AFTER MORE THAN two year’s and roughly $6,000 later, the city of Braidwood has finally obtained ownership of a section of Hole in the Wall Road. The road acts as the northenrmost entrance for Lighthouse Cove, that eventually leads to the rear of Shadow Lakes.
by Tonya Michalec Staff writer
A section of privately owned roadway that connects two of Braidwood's waterfront subdivisions was recently deeded to the city.
Mayor of Braidwood, Bill Rulien, announced during July 10 regularly scheduled city council meeting that the city has been given a portion of Hole in the Wall Road by former owner, Jim Dzabiri.
The newly acquired portion serves as an access road to one of the rear sections of Shadow Lakes that leads to gate five.
"It's not really a great road, Rulien said.
"It is paved but it doesn't meet our standards and I don't really think it ever really can because of how and where it is built. It is basically to be used as an emergency access road and not as a regularly traveled road."

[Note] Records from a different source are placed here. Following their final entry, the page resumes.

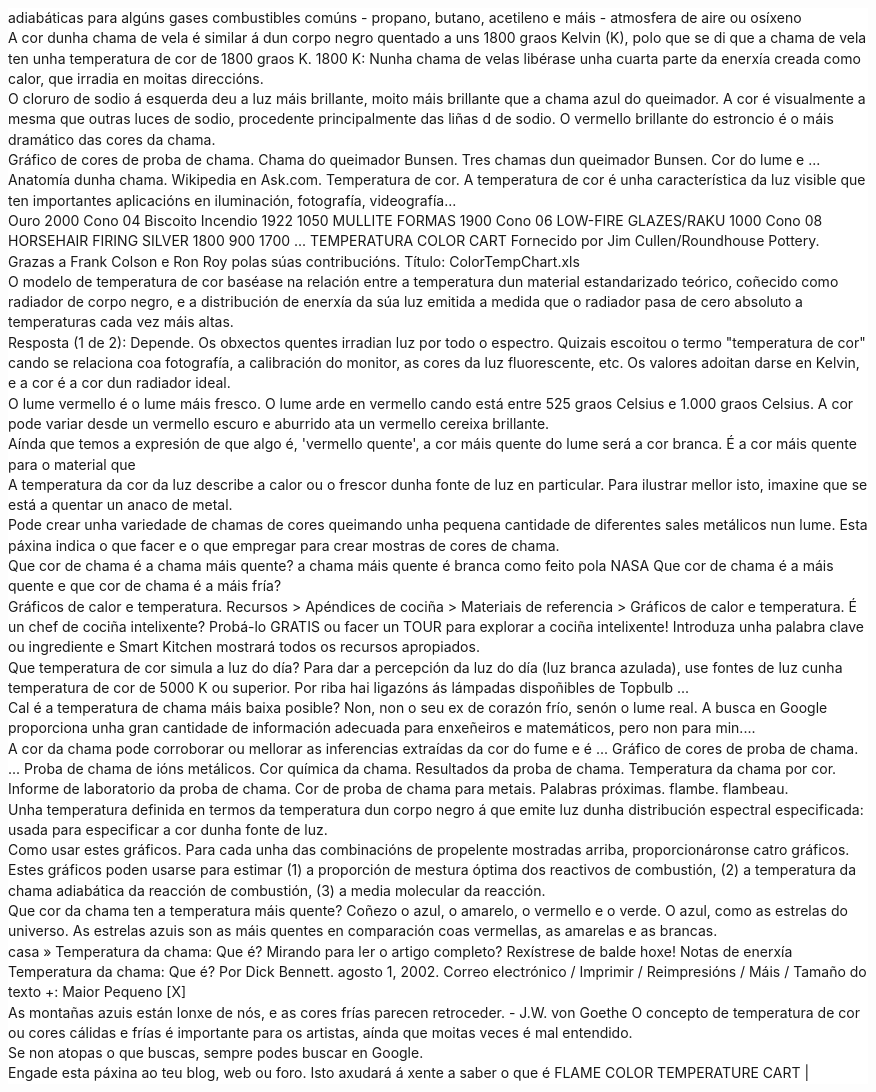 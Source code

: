 adiabáticas para algúns gases combustibles comúns - propano, butano, acetileno e máis - atmosfera de aire ou osíxeno<br/>A cor dunha chama de vela é similar á dun corpo negro quentado a uns 1800 graos Kelvin (K), polo que se di que a chama de vela ten unha temperatura de cor de 1800 graos K. 1800 K: Nunha chama de velas libérase unha cuarta parte da enerxía creada como calor, que irradia en moitas direccións.<br/>O cloruro de sodio á esquerda deu a luz máis brillante, moito máis brillante que a chama azul do queimador. A cor é visualmente a mesma que outras luces de sodio, procedente principalmente das liñas d de sodio. O vermello brillante do estroncio é o máis dramático das cores da chama.<br/>Gráfico de cores de proba de chama. Chama do queimador Bunsen. Tres chamas dun queimador Bunsen. Cor do lume e ... Anatomía dunha chama. Wikipedia en Ask.com. Temperatura de cor. A temperatura de cor é unha característica da luz visible que ten importantes aplicacións en iluminación, fotografía, videografía...<br/>Ouro 2000 Cono 04 Biscoito Incendio 1922 1050 MULLITE FORMAS 1900 Cono 06 LOW-FIRE GLAZES/RAKU 1000 Cono 08 HORSEHAIR FIRING SILVER 1800 900 1700 ... TEMPERATURA COLOR CART Fornecido por Jim Cullen/Roundhouse Pottery. Grazas a Frank Colson e Ron Roy polas súas contribucións. Título: ColorTempChart.xls<br/>O modelo de temperatura de cor baséase na relación entre a temperatura dun material estandarizado teórico, coñecido como radiador de corpo negro, e a distribución de enerxía da súa luz emitida a medida que o radiador pasa de cero absoluto a temperaturas cada vez máis altas.<br/>Resposta (1 de 2): Depende. Os obxectos quentes irradian luz por todo o espectro. Quizais escoitou o termo "temperatura de cor" cando se relaciona coa fotografía, a calibración do monitor, as cores da luz fluorescente, etc. Os valores adoitan darse en Kelvin, e a cor é a cor dun radiador ideal.<br/>O lume vermello é o lume máis fresco. O lume arde en vermello cando está entre 525 graos Celsius e 1.000 graos Celsius. A cor pode variar desde un vermello escuro e aburrido ata un vermello cereixa brillante.<br/>Aínda que temos a expresión de que algo é, 'vermello quente', a cor máis quente do lume será a cor branca. É a cor máis quente para o material que<br/>A temperatura da cor da luz describe a calor ou o frescor dunha fonte de luz en particular. Para ilustrar mellor isto, imaxine que se está a quentar un anaco de metal.<br/>Pode crear unha variedade de chamas de cores queimando unha pequena cantidade de diferentes sales metálicos nun lume. Esta páxina indica o que facer e o que empregar para crear mostras de cores de chama.<br/>Que cor de chama é a chama máis quente? a chama máis quente é branca como feito pola NASA Que cor de chama é a máis quente e que cor de chama é a máis fría?<br/>Gráficos de calor e temperatura. Recursos > Apéndices de cociña > Materiais de referencia > Gráficos de calor e temperatura. É un chef de cociña intelixente? Probá-lo GRATIS ou facer un TOUR para explorar a cociña intelixente! Introduza unha palabra clave ou ingrediente e Smart Kitchen mostrará todos os recursos apropiados.<br/>Que temperatura de cor simula a luz do día? Para dar a percepción da luz do día (luz branca azulada), use fontes de luz cunha temperatura de cor de 5000 K ou superior. Por riba hai ligazóns ás lámpadas dispoñibles de Topbulb ...<br/>Cal é a temperatura de chama máis baixa posible? Non, non o seu ex de corazón frío, senón o lume real. A busca en Google proporciona unha gran cantidade de información adecuada para enxeñeiros e matemáticos, pero non para min....<br/>A cor da chama pode corroborar ou mellorar as inferencias extraídas da cor do fume e é ... Gráfico de cores de proba de chama. ... Proba de chama de ións metálicos. Cor química da chama. Resultados da proba de chama. Temperatura da chama por cor. Informe de laboratorio da proba de chama. Cor de proba de chama para metais. Palabras próximas. flambe. flambeau.<br/>Unha temperatura definida en termos da temperatura dun corpo negro á que emite luz dunha distribución espectral especificada: usada para especificar a cor dunha fonte de luz.<br/>Como usar estes gráficos. Para cada unha das combinacións de propelente mostradas arriba, proporcionáronse catro gráficos. Estes gráficos poden usarse para estimar (1) a proporción de mestura óptima dos reactivos de combustión, (2) a temperatura da chama adiabática da reacción de combustión, (3) a media molecular da reacción.<br/>Que cor da chama ten a temperatura máis quente? Coñezo o azul, o amarelo, o vermello e o verde. O azul, como as estrelas do universo. As estrelas azuis son as máis quentes en comparación coas vermellas, as amarelas e as brancas.<br/>casa » Temperatura da chama: Que é? Mirando para ler o artigo completo? Rexístrese de balde hoxe! Notas de enerxía Temperatura da chama: Que é? Por Dick Bennett. agosto 1, 2002. Correo electrónico / Imprimir / Reimpresións / Máis / Tamaño do texto +: Maior Pequeno [X]<br/>As montañas azuis están lonxe de nós, e as cores frías parecen retroceder. - J.W. von Goethe O concepto de temperatura de cor ou cores cálidas e frías é importante para os artistas, aínda que moitas veces é mal entendido.<br/>Se non atopas o que buscas, sempre podes buscar en Google.<br/>Engade esta páxina ao teu blog, web ou foro. Isto axudará á xente a saber o que é FLAME COLOR TEMPERATURE CART | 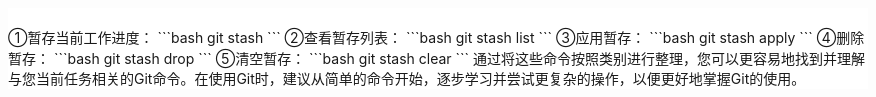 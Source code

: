 <br />
①暂存当前工作进度：
```bash
git stash
```
②查看暂存列表：
```bash
git stash list
```
③应用暂存：
```bash
git stash apply
```
④删除暂存：
```bash
git stash drop
```
⑤清空暂存：
```bash
git stash clear
```
通过将这些命令按照类别进行整理，您可以更容易地找到并理解与您当前任务相关的Git命令。在使用Git时，建议从简单的命令开始，逐步学习并尝试更复杂的操作，以便更好地掌握Git的使用。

Formerly it was under the assumption that the city owned the first half of the road that begins at Route 129, which creates the northernmost of three entrances of the Lighthouse Cove development, and Shadow Lakes owned the remaining portion that led up to the gate. According to the mayor, Shadow Lakes discovered that the approximate 910 foot section of the road prior to the gate was not officially under it's ownership. As it turned out, it was technically situated on the property purchased by Dzabiri in February 2012. After this was realized, the road was then closed to any form of public and/or emergency vehicle traffic per the private land owner.
The city's initial desire for obtaining ownership of the road first began three months after the access to the road had been posted as being forbidden by any and all motorists who wished to travel it. During the public commentary portion of a regularly scheduled city council meeting held on Thursday, April 26, 2012, a member of the community spoke out on behalf of her neighbors. Joyce Nadel, a Shadow Lakes resident, requested assistance from the city, police and fire departments to have the rear access to her subdivision re-opened. She said she had safety concerns for herself and the other 900 plus residents of Shadow Lakes. She pointed out that since Dzabiri purchased the property next to Shadow Lakes, nobody including the city's first responders could get in via the rear entrance. She added that she was concerned, for in the event of an emergency situation, that they would have limited ways to exit the area.